─── Exercise inputs
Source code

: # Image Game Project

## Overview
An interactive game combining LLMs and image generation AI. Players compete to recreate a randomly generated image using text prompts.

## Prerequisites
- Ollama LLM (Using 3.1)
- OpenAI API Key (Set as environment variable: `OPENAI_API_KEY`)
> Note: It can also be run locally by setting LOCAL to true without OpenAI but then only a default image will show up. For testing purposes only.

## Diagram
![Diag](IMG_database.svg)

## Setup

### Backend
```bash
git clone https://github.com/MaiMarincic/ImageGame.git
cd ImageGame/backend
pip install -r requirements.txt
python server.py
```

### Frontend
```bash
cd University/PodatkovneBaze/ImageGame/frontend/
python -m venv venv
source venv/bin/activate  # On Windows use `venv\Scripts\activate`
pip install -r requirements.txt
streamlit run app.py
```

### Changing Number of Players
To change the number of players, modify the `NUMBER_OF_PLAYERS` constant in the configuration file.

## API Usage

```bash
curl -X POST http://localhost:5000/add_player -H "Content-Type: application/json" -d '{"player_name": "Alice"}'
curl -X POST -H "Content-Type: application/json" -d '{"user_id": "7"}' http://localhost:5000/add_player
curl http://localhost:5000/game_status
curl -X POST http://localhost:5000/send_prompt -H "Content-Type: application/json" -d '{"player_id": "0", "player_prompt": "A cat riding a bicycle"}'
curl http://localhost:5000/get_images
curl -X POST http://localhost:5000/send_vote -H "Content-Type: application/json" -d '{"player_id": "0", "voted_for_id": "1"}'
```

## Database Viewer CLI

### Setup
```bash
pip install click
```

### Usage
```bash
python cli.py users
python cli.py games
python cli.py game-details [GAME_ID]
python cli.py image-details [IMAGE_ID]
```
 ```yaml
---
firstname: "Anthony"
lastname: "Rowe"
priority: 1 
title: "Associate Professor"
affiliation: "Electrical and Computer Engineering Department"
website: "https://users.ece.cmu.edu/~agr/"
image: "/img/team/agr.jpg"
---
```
──────
What the exercise asks = Go line by line through the listing and count every line that includes the word "python". Only the total is needed.

Answer to this task = 6